Com referências ao universo pop, o premiado "Apenas o Fim", dirigido por jovem carioca, estreia hoje e radiografa com humor a geração 00 ao mostrar o fim de um namoro

Divulgação
Os atores Erika Mader, 24, e Gregório Duvivier, 23, em cena do
filme "Apenas o Fim", estreia na direção de Matheus Souza, 21


RICARDO CALIL
COLABORAÇÃO PARA A FOLHA

Para o cético que se depara com "Apenas o Fim", a primeira frase que vem à cabeça é o sábio conselho do grupo de rap Public Enemy: "Don't believe the hype". Por falta de tradução melhor, não acredite na badalação.
O filme foi feito por um diretor jovem e inexperiente demais (o carioca Matheus Souza, com 19 anos e aluno de cinema da PUC-RJ na época das filmagens), com dinheiro e tempo de menos. E ganhou elogios e prêmios demais (público no Festival do Rio e na Mostra de SP no ano passado). Não é possível que seja tão bom assim.
São necessários dez minutos para perceber que o hype não é infundado, que esse pequeno filme tem virtudes que o tornam obra singular e relevante no cinema brasileiro atual.
A trama é simples: garota (Erika Mader) anuncia ao namorado (Gregório Duvivier) que vai abandoná-lo e fugir para um lugar desconhecido. Ela lhe dá duas alternativas para a última hora que irão passar juntos: transar ou conversar. Ele escolhe a segunda opção. Os dois passam a discutir e relembrar a relação.
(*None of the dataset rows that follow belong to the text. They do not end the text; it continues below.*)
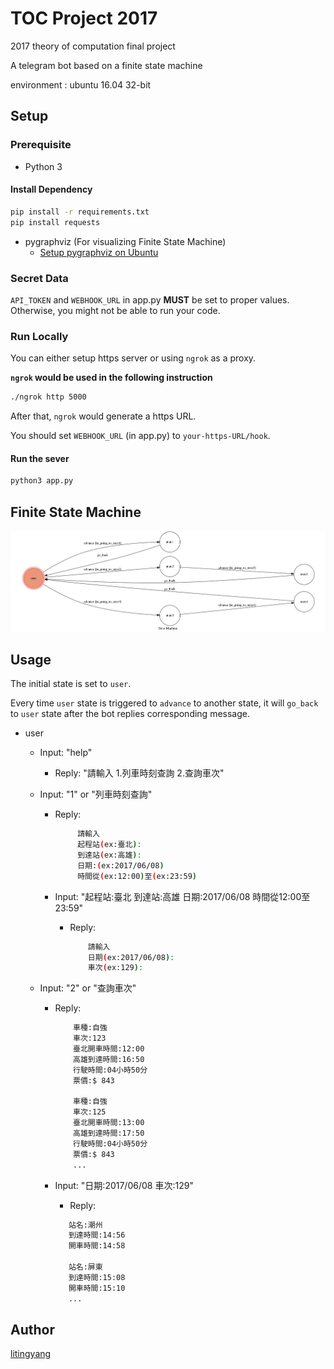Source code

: # TOC Project 2017

2017 theory of computation final project

A telegram bot based on a finite state machine

environment : ubuntu 16.04 32-bit

## Setup

### Prerequisite
* Python 3

#### Install Dependency
```sh
pip install -r requirements.txt
pip install requests
```

* pygraphviz (For visualizing Finite State Machine)
    * [Setup pygraphviz on Ubuntu](http://www.jianshu.com/p/a3da7ecc5303)

### Secret Data

`API_TOKEN` and `WEBHOOK_URL` in app.py **MUST** be set to proper values.
Otherwise, you might not be able to run your code.

### Run Locally
You can either setup https server or using `ngrok` as a proxy.

**`ngrok` would be used in the following instruction**

```sh
./ngrok http 5000
```

After that, `ngrok` would generate a https URL.

You should set `WEBHOOK_URL` (in app.py) to `your-https-URL/hook`.

#### Run the sever

```sh
python3 app.py
```

## Finite State Machine
![fsm](./img/show-fsm.png)

## Usage
The initial state is set to `user`.

Every time `user` state is triggered to `advance` to another state, it will `go_back` to `user` state after the bot replies corresponding message.

* user
	* Input: "help"
		* Reply: "請輸入 1.列車時刻查詢 2.查詢車次"

	* Input: "1" or "列車時刻查詢"
		* Reply: 
	       ```sh
                請輸入
                起程站(ex:臺北):
                到達站(ex:高雄):
                日期:(ex:2017/06/08)
                時間從(ex:12:00)至(ex:23:59)
			```
		
		* Input: "起程站:臺北 到達站:高雄 日期:2017/06/08 時間從12:00至23:59"
			* Reply:
 	            ```sh
                    請輸入
				    日期(ex:2017/06/08):
				    車次(ex:129):
    	        ```			
			
	* Input: "2" or "查詢車次"
		* Reply: 
		    ```sh
                車種:自強 
                車次:123 
                臺北開車時間:12:00 
                高雄到達時間:16:50 
                行駛時間:04小時50分 
                票價:$ 843 

                車種:自強 
                車次:125 
                臺北開車時間:13:00 
                高雄到達時間:17:50 
                行駛時間:04小時50分 
                票價:$ 843 
                ...
			```
		
		* Input: "日期:2017/06/08 車次:129"
			* Reply: 
			 ```sh
                站名:潮州 
                到達時間:14:56 
                開車時間:14:58 
                
                站名:屏東 
                到達時間:15:08 
                開車時間:15:10 
                ...
			 ```

## Author
[litingyang](https://github.com/litingyang)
É só isso.
O caráter franciscano da história e da produção, a aposta na palavra em detrimento da mise-en-scène, a questão do tempo determinado para os amantes e o desejo de dissecar uma relação remetem a "Antes do Amanhecer" (1995) e "Antes do Pôr-do-Sol" (2004), de Richard Linklater.
No Brasil, a referência imediata é Domingos Oliveira, especialmente o de "Todas as Mulheres do Mundo" (1966). O jovem e o veterano cineastas cariocas ocupam espaço semelhante no cinema nacional. Quando começou a carreira nos anos 60, Oliveira era visto como alienado por falar de afetos em tempo de denúncias. Souza estreia em ambiente menos carregado, mas dominado por um duopólio: o drama social e a comédia romântica. Ele escolhe uma terceira via: o retrato geracional-sentimental.

Verborragia e silêncio
Para compor seu instantâneo da geração 00, o diretor recorre a uma série de referências ao universo pop: tamagochis, Backstreet Boys, Cavaleiros do Zodíaco. Na melhor piada do filme, o personagem de Duvivier reclama que sua vida sexual foi abalada por uma descoberta assustadora: Vovó Mafalda era, na verdade, um homem. A overdose de citações não é gratuita. Como observou o crítico Cléber Eduardo na revista eletrônica "Cinética", o filme registra um grupo que se define pelos bens que consome e que cataloga, por exemplo, em perfis do Orkut. "Apenas o Fim" é ao mesmo tempo reflexo e sintoma dessa realidade, menos um filme sobre uma geração, mais um filme de uma geração. Os personagens falam muito. Existe apenas uma cena de silêncio -e ela, sozinha, justifica a verborragia dominante. Falam muito porque querem esconder o que não pode ser dito. Por trás da aparente banalidade dos diálogos, o filme coloca delicadamente ao espectador um par de questões essenciais: o que permanece de um amor, o que permanece da juventude? Há um fato muito saudável em "Apenas o Fim" que o diferencia de quase toda a produção brasileira atual. Seu DNA é imediatamente identificável: a PUC do Rio. Não porque o diretor estudou ali ou porque a universidade serve de cenário central. E sim porque o humor, o fraseado, as espertezas e as limitações do filme só poderiam ter nascido ali. Mas, seguindo a frase de Tolstói que virou chavão ("se queres ser universal, começa por pintar a tua aldeia"), a produção tem potencial para se comunicar com um mundo muito maior do que o local onde foi gestado.
"Apenas o Fim" é tão PUC carioca que o espectador em dado momento começa a se perguntar: cadê o Los Hermanos na trilha sonora? E ela chega enfim -não como um elemento previsível, mas inevitável.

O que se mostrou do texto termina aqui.